ASSIGNMENT: The reply to the records below should contain exactly the lines from the line with "ಬಾಣದ ಗುರ್ತಿನಿಂದ ಸೂಚಿಸಿದೆ." through the line with "将车路协同技术和无人驾驶技术", and nothing besides.

Stored entries:
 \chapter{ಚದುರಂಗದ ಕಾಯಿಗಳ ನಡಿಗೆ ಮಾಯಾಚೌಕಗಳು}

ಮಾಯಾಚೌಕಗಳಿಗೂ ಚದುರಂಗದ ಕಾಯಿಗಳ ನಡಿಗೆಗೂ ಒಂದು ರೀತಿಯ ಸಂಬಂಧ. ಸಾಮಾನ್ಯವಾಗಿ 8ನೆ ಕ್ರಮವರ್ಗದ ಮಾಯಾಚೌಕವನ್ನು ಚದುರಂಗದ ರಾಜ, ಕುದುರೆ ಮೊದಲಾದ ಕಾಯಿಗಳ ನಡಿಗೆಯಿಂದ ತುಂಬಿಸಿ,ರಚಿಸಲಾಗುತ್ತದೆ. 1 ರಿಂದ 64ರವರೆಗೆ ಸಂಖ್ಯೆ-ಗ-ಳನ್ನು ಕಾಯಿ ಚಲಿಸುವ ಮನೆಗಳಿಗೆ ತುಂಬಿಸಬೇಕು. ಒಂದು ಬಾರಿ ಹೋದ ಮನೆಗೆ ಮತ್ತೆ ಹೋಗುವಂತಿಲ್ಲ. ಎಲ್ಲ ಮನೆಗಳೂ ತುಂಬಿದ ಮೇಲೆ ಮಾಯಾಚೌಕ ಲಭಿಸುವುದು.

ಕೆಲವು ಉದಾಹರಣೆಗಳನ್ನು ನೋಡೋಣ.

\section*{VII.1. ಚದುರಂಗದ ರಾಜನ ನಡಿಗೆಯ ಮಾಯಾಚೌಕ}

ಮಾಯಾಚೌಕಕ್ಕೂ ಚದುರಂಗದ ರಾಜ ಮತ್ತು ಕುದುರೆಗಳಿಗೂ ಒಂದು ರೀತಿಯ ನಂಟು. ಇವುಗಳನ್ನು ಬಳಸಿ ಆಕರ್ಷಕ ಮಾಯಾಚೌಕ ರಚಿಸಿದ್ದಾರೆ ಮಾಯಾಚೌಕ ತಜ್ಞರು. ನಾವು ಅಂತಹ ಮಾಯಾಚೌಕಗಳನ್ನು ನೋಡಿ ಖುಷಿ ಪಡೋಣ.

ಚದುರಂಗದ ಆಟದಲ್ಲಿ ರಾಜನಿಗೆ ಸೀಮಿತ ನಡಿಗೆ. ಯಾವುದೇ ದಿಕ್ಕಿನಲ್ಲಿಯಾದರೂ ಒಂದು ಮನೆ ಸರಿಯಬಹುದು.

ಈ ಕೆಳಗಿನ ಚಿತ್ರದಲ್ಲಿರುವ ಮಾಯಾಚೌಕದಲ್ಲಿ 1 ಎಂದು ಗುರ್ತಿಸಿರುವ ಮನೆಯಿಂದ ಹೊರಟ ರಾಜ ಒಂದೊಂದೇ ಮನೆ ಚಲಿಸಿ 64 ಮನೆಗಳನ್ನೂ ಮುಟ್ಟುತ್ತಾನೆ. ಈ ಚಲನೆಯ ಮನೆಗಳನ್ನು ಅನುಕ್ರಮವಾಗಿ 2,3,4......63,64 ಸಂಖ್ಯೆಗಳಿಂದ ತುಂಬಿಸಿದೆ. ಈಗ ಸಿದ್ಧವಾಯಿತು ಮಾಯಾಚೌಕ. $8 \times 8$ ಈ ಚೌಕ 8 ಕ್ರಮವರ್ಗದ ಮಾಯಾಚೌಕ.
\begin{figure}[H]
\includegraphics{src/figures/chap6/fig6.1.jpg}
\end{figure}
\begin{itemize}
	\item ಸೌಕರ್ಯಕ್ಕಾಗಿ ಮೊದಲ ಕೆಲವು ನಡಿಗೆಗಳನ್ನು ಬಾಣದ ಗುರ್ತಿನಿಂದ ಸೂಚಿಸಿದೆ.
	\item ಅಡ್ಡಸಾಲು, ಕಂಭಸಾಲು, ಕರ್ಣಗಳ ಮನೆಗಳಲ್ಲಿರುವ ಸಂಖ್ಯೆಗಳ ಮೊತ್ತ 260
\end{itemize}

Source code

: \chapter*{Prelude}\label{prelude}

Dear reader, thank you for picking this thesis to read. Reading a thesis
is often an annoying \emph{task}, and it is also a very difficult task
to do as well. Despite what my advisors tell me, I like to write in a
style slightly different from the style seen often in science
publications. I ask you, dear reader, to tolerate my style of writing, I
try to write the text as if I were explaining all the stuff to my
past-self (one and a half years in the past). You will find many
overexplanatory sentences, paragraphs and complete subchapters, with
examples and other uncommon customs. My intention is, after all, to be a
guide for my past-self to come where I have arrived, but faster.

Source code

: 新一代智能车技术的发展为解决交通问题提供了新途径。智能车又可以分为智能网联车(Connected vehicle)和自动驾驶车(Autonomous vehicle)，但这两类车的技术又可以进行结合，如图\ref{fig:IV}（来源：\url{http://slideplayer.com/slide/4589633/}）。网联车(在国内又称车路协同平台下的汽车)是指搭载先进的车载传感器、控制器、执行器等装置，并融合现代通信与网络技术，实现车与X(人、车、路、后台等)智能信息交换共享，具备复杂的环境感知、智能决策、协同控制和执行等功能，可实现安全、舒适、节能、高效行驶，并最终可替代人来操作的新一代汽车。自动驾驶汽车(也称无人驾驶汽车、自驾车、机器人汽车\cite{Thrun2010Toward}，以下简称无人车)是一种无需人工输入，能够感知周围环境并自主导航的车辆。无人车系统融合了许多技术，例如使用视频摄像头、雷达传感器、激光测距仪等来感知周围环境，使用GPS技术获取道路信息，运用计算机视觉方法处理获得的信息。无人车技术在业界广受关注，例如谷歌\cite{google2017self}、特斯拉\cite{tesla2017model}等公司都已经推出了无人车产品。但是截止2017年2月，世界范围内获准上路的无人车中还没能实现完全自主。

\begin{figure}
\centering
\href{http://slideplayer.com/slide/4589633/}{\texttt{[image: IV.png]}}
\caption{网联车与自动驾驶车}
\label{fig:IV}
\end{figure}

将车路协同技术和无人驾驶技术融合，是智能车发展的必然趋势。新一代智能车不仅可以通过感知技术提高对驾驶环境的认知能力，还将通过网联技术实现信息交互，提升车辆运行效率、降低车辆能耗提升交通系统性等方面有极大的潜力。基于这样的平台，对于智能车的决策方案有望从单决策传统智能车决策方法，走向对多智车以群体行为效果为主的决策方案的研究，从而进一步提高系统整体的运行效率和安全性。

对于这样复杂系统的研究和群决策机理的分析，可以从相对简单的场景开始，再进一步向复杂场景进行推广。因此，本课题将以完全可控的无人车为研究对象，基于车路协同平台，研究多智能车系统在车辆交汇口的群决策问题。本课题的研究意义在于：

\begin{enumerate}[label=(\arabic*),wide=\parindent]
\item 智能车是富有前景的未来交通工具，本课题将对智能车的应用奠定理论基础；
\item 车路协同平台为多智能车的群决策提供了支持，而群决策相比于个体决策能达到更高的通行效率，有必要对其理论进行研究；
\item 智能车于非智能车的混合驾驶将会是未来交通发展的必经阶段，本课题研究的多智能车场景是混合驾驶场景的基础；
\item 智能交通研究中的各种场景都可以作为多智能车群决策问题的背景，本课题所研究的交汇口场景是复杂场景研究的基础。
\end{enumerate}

ANSWER TO THIS EXERCISE:
	\item ಸೌಕರ್ಯಕ್ಕಾಗಿ ಮೊದಲ ಕೆಲವು ನಡಿಗೆಗಳನ್ನು ಬಾಣದ ಗುರ್ತಿನಿಂದ ಸೂಚಿಸಿದೆ.
	\item ಅಡ್ಡಸಾಲು, ಕಂಭಸಾಲು, ಕರ್ಣಗಳ ಮನೆಗಳಲ್ಲಿರುವ ಸಂಖ್ಯೆಗಳ ಮೊತ್ತ 260
\end{itemize}

Source code

: \chapter*{Prelude}\label{prelude}

Dear reader, thank you for picking this thesis to read. Reading a thesis
is often an annoying \emph{task}, and it is also a very difficult task
to do as well. Despite what my advisors tell me, I like to write in a
style slightly different from the style seen often in science
publications. I ask you, dear reader, to tolerate my style of writing, I
try to write the text as if I were explaining all the stuff to my
past-self (one and a half years in the past). You will find many
overexplanatory sentences, paragraphs and complete subchapters, with
examples and other uncommon customs. My intention is, after all, to be a
guide for my past-self to come where I have arrived, but faster.

Source code

: 新一代智能车技术的发展为解决交通问题提供了新途径。智能车又可以分为智能网联车(Connected vehicle)和自动驾驶车(Autonomous vehicle)，但这两类车的技术又可以进行结合，如图\ref{fig:IV}（来源：\url{http://slideplayer.com/slide/4589633/}）。网联车(在国内又称车路协同平台下的汽车)是指搭载先进的车载传感器、控制器、执行器等装置，并融合现代通信与网络技术，实现车与X(人、车、路、后台等)智能信息交换共享，具备复杂的环境感知、智能决策、协同控制和执行等功能，可实现安全、舒适、节能、高效行驶，并最终可替代人来操作的新一代汽车。自动驾驶汽车(也称无人驾驶汽车、自驾车、机器人汽车\cite{Thrun2010Toward}，以下简称无人车)是一种无需人工输入，能够感知周围环境并自主导航的车辆。无人车系统融合了许多技术，例如使用视频摄像头、雷达传感器、激光测距仪等来感知周围环境，使用GPS技术获取道路信息，运用计算机视觉方法处理获得的信息。无人车技术在业界广受关注，例如谷歌\cite{google2017self}、特斯拉\cite{tesla2017model}等公司都已经推出了无人车产品。但是截止2017年2月，世界范围内获准上路的无人车中还没能实现完全自主。

\begin{figure}
\centering
\href{http://slideplayer.com/slide/4589633/}{\texttt{[image: IV.png]}}
\caption{网联车与自动驾驶车}
\label{fig:IV}
\end{figure}

将车路协同技术和无人驾驶技术融合，是智能车发展的必然趋势。新一代智能车不仅可以通过感知技术提高对驾驶环境的认知能力，还将通过网联技术实现信息交互，提升车辆运行效率、降低车辆能耗提升交通系统性等方面有极大的潜力。基于这样的平台，对于智能车的决策方案有望从单决策传统智能车决策方法，走向对多智车以群体行为效果为主的决策方案的研究，从而进一步提高系统整体的运行效率和安全性。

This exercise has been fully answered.